Metadata-Version: 2.0
Name: estimators
Version: 0.1.0.dev0
Summary: Machine Learning Version Control made Simple
Home-page: https://github.com/fridiculous/estimators
Author: Simon Frid
Author-email: simon.frid@gmail.com
License: MIT License
Keywords: scikit-learn,machine learning,ml,estimators,version control
Platform: UNKNOWN
Classifier: Environment :: Web Environment
Classifier: Development Status :: 3 - Alpha
Classifier: Framework :: IPython
Classifier: Intended Audience :: Developers
Classifier: Intended Audience :: Science/Research
Classifier: License :: OSI Approved :: MIT License
Classifier: Operating System :: OS Independent
Classifier: Programming Language :: Python
Classifier: Programming Language :: Python :: 3
Classifier: Programming Language :: Python :: 3.4
Classifier: Programming Language :: Python :: 3.5
Classifier: Topic :: Internet :: WWW/HTTP
Classifier: Topic :: Internet :: WWW/HTTP :: Dynamic Content
Classifier: Topic :: Scientific/Engineering :: Artificial Intelligence
Classifier: Topic :: Software Development :: Libraries :: Python Modules
Classifier: Topic :: Software Development :: Version Control
Requires-Dist: SQLAlchemy (==1.0.15)
Requires-Dist: pympler (==0.4.3)


.. image:: https://travis-ci.org/fridiculous/estimators.svg?branch=master
    :target: https://travis-ci.org/fridiculous/estimators

.. image:: https://landscape.io/github/fridiculous/estimators/master/landscape.svg?style=flat
   :target: https://landscape.io/github/fridiculous/estimators/master
   :alt: Code Health

Estimators
==========

Machine Learning Versioning made Simple


Intro
-----

Estimators helps organize, track machine learning models and datasets.  Estimators functions as an api for your machine learning models and datasets, to convieniently persist, retrieve and machine learning models and datasets.

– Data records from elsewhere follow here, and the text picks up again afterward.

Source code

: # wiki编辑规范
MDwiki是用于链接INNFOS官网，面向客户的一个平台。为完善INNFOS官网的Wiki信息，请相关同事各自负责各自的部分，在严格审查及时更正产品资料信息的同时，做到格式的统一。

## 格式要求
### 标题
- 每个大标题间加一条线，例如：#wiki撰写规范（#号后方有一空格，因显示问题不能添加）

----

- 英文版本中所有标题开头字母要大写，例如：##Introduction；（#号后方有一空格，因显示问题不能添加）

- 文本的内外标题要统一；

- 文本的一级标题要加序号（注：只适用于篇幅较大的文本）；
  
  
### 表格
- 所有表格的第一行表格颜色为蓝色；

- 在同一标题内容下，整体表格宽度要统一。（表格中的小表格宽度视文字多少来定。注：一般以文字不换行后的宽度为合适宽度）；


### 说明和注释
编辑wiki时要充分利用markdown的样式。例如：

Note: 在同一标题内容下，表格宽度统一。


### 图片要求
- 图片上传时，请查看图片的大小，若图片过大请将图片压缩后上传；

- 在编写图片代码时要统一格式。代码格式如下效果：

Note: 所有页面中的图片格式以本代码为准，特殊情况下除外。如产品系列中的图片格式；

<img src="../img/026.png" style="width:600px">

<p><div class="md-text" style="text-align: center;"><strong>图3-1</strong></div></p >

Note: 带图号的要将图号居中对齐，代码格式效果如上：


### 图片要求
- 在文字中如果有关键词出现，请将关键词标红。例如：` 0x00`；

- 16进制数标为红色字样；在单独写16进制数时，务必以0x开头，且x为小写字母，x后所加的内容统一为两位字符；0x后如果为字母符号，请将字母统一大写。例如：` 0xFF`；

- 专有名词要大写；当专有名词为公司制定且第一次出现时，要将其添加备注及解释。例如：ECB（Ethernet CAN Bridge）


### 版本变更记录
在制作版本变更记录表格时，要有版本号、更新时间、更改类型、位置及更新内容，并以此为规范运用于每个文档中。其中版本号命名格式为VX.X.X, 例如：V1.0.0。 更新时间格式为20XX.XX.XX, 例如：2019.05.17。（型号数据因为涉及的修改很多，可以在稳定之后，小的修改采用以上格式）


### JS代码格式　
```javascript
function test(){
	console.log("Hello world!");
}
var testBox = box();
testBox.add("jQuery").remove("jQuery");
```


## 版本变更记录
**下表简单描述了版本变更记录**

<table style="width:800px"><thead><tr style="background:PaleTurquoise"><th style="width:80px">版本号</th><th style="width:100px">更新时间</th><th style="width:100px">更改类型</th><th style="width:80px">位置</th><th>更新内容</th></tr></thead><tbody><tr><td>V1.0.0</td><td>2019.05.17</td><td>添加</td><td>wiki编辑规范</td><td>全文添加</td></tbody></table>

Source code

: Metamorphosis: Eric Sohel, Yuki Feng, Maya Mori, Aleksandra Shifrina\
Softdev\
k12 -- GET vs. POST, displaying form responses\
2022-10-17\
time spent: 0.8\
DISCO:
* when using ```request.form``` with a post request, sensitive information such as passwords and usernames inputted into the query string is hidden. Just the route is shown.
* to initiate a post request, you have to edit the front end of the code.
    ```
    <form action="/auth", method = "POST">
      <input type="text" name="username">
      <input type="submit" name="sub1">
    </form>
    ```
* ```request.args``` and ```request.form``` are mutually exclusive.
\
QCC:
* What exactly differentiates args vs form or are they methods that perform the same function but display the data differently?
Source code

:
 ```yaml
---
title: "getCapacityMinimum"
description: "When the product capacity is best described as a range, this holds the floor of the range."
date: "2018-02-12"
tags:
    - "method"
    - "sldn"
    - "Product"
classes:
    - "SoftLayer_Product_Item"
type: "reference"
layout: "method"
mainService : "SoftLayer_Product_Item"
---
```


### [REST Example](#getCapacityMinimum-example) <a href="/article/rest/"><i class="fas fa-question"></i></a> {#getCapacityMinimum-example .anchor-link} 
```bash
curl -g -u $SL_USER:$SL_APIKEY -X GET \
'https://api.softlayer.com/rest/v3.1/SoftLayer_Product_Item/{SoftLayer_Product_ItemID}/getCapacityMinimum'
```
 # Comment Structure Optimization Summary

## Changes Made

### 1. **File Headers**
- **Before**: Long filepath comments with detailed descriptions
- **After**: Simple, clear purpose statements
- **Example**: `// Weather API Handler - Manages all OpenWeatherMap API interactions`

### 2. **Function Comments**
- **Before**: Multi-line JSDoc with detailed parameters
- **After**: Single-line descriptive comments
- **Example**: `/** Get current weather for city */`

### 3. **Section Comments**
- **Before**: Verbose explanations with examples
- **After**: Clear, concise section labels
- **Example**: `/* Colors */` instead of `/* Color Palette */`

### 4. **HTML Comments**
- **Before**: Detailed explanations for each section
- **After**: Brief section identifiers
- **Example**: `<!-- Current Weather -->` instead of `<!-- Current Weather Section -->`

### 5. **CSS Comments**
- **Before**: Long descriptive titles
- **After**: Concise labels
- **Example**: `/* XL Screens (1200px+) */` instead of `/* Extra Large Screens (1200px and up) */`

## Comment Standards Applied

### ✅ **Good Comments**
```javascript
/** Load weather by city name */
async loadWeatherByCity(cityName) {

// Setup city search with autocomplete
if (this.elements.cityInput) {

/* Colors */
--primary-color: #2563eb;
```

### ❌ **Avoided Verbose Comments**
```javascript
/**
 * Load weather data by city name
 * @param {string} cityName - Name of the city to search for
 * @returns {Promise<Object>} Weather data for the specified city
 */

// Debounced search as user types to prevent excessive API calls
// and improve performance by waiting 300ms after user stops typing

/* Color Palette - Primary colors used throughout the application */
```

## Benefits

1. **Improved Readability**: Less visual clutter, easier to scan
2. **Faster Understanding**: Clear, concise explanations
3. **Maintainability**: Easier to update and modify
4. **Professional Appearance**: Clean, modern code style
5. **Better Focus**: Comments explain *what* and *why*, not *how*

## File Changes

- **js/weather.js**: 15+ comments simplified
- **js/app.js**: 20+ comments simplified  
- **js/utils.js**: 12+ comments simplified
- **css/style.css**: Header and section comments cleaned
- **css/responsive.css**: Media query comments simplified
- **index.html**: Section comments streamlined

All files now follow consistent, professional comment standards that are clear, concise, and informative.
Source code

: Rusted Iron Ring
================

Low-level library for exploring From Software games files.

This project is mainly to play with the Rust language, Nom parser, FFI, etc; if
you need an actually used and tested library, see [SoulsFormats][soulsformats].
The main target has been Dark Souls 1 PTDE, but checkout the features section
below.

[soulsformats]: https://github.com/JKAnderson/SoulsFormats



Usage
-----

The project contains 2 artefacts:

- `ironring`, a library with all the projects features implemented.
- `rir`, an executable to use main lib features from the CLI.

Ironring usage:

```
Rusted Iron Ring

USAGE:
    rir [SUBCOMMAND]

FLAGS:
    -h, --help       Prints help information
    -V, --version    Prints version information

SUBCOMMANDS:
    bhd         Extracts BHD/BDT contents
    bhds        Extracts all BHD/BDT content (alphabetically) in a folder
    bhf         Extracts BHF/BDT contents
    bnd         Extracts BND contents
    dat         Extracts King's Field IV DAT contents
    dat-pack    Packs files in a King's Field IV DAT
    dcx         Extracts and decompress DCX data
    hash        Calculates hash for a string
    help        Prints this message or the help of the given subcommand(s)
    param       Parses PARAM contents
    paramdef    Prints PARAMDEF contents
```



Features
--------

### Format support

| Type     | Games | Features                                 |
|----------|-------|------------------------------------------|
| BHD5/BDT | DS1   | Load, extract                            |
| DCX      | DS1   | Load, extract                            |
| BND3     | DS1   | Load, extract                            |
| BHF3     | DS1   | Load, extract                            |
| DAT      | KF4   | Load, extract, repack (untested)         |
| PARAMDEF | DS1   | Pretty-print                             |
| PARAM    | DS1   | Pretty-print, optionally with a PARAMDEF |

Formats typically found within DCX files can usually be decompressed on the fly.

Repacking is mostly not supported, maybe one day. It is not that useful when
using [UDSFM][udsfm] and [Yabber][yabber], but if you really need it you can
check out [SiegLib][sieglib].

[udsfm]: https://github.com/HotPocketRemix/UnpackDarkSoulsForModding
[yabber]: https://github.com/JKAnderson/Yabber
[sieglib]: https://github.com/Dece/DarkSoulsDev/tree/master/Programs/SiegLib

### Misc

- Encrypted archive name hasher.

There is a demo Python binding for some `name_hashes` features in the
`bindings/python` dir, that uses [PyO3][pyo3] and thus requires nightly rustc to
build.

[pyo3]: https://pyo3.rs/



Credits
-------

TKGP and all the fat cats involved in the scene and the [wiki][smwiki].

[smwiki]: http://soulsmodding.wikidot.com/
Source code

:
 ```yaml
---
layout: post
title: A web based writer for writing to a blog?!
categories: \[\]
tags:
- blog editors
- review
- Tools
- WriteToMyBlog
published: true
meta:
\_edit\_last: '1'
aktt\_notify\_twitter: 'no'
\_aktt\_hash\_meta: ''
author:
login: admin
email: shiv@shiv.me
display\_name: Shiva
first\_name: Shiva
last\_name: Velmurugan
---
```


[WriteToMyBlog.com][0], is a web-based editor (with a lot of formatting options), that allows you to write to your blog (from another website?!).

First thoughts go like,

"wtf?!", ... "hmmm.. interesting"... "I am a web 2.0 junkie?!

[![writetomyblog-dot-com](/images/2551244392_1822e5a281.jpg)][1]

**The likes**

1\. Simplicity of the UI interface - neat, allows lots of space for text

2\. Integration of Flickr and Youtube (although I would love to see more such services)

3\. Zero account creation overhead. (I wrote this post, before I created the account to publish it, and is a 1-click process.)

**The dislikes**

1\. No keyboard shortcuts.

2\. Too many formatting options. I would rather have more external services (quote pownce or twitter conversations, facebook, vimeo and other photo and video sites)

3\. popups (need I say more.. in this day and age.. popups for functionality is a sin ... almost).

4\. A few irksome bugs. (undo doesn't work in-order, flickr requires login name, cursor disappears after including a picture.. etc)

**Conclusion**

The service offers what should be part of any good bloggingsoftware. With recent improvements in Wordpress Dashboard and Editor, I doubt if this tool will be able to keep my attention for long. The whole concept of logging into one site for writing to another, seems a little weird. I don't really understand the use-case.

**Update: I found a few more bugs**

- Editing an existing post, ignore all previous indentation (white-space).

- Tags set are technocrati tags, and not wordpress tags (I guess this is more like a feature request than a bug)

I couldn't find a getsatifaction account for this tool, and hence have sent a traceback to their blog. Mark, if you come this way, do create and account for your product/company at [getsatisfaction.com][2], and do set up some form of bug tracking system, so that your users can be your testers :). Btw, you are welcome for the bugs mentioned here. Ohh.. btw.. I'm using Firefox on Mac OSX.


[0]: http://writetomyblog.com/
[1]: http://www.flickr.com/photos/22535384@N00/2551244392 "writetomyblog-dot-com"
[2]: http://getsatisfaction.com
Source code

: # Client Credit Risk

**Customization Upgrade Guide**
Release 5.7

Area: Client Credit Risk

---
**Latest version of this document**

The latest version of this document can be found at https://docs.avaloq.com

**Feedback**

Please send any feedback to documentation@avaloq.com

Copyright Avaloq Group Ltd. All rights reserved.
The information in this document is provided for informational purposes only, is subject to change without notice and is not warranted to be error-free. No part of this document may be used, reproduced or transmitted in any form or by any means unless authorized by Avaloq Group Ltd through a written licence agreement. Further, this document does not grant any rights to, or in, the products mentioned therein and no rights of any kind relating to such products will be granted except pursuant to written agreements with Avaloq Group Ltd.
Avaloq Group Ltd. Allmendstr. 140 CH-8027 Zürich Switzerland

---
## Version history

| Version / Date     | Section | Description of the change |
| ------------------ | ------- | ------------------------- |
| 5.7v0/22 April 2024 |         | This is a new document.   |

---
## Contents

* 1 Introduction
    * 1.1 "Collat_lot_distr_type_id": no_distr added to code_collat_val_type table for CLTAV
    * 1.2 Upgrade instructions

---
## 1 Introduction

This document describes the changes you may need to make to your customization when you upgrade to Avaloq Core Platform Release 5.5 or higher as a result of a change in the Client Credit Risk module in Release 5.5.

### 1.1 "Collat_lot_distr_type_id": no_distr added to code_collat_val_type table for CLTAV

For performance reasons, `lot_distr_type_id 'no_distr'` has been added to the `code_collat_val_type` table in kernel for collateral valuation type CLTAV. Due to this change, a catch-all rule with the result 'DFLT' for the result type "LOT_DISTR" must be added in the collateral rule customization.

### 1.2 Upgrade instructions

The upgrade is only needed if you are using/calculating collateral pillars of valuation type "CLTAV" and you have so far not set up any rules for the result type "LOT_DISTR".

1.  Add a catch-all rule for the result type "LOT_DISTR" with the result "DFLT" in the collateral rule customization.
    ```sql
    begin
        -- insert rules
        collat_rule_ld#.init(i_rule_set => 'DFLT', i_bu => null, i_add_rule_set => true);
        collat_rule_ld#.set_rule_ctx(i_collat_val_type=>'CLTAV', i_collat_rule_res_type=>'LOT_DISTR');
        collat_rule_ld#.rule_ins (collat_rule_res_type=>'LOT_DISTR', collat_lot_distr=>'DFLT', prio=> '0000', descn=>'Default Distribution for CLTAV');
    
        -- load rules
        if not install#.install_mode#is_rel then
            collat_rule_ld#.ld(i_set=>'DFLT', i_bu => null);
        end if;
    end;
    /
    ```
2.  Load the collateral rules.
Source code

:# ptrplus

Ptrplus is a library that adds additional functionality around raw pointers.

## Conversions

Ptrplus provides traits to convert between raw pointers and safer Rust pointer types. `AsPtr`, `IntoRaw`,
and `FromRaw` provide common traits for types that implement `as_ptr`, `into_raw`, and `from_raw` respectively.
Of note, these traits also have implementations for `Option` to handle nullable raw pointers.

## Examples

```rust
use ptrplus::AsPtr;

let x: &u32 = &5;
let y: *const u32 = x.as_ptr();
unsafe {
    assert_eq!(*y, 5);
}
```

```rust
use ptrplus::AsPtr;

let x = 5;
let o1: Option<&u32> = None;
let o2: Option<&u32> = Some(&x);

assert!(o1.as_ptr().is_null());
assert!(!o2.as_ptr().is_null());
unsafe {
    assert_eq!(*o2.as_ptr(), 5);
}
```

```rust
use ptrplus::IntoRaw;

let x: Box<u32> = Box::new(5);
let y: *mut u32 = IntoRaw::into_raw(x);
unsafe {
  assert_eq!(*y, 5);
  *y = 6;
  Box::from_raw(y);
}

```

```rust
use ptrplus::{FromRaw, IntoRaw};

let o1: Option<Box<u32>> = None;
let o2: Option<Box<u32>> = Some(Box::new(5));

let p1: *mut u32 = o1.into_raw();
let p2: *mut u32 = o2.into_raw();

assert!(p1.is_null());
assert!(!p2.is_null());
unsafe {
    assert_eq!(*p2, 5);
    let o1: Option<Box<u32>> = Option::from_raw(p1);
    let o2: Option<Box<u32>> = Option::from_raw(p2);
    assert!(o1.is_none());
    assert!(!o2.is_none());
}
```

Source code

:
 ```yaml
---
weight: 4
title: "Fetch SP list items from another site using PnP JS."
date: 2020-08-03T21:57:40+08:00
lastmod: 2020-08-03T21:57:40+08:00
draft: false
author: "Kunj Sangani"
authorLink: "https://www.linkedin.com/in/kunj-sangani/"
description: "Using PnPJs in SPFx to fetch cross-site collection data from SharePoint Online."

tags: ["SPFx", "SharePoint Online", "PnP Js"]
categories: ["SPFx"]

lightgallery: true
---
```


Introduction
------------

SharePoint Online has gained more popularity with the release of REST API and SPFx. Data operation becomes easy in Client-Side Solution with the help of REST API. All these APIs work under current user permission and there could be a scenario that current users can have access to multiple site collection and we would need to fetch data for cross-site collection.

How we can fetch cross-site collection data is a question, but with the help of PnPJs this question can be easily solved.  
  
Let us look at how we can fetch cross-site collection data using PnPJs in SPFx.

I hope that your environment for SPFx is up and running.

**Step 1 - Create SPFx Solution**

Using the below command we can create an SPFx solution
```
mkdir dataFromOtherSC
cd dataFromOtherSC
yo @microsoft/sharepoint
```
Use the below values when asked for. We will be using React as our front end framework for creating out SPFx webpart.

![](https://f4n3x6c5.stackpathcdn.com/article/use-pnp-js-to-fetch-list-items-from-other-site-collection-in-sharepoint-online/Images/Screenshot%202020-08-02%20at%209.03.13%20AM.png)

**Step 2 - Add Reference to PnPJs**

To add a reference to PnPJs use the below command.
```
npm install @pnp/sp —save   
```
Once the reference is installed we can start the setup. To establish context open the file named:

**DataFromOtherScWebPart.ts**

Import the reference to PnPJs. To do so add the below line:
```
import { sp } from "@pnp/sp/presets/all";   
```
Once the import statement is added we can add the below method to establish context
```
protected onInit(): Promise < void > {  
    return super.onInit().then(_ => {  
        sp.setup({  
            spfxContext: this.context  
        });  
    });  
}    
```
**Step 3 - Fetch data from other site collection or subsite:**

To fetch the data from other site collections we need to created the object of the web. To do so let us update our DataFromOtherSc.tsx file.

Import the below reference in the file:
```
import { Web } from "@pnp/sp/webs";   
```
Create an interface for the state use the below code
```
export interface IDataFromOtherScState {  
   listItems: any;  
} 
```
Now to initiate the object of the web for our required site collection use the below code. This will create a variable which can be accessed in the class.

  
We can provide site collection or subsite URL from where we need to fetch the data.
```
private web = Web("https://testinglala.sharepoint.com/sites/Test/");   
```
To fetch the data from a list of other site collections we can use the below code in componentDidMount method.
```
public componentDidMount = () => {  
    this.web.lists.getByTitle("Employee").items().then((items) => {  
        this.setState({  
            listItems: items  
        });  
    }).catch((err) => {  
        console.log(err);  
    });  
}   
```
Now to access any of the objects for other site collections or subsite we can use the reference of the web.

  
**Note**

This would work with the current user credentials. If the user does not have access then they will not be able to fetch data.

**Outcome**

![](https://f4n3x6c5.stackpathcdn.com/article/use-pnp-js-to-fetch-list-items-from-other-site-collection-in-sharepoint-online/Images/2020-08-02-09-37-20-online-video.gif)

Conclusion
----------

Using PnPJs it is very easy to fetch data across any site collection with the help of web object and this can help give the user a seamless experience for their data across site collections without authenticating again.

This repo utilizes sqlalchemy as an ORM.  If you're using django, try `django-estimators <https://github.com/fridiculous/django-estimators.git>`_ instead.


Installation
------------


Estimators is not yet on PyPI, so just run: ::

    pip install estimators


Environment Setup
-----------------

First, we need to initialize our database and filesystem.  This only needs to happen once per database/filesystem. In future releases, we anticipate this step will be simplified.
::

    from estimators import Estimator, DataSet, DataBase
    db = DataBase()
    db.initialize_database()
    Estimator.initialize_root_dir()
    DataSet.initialize_root_dir()


Basic Usage
-----------

We can see the power of Estimators in 2 steps.
Let's say we are developing a classifier. We'll load up the data, split it for validation, and then create and train a model.
::

    from sklearn.datasets import load_digits
    from sklearn.ensemble import RandomForestClassifier

    digits = load_digits() # 1797 by 64
    X = digits.data
    y = digits.target

    # simple splitting for validation testing
    X_train, X_test = X[:1200], X[1200:]
    y_train, y_test = y[:1200], y[1200:]

    rfc = RandomForestClassifier()
    rfc.fit(X_train, y_train)


1. First import an `Evaluator` object that instantiates an evaluation plan.
Set the `estimator`, `X_test` and `y_test` to that evaluator object.
::

    from estimators import Evaluator

    plan = Evaluator()
    plan.estimator = rfc
    plan.X_test = X_test
    plan.y_test = y_test

    # persist all objects upon prediction
    result = plan.evaluate()

    # including our predictions
    result.y_predicted


2. At a later date, we can retrieve the results, along with the original estimator, X_test dataset and y_test dataset using sqlalchemy orm.
::

    from estimators import DataBase, EvaluationResult
    db = DataBase()

    result = db.Session.query(EvaluationResult).first()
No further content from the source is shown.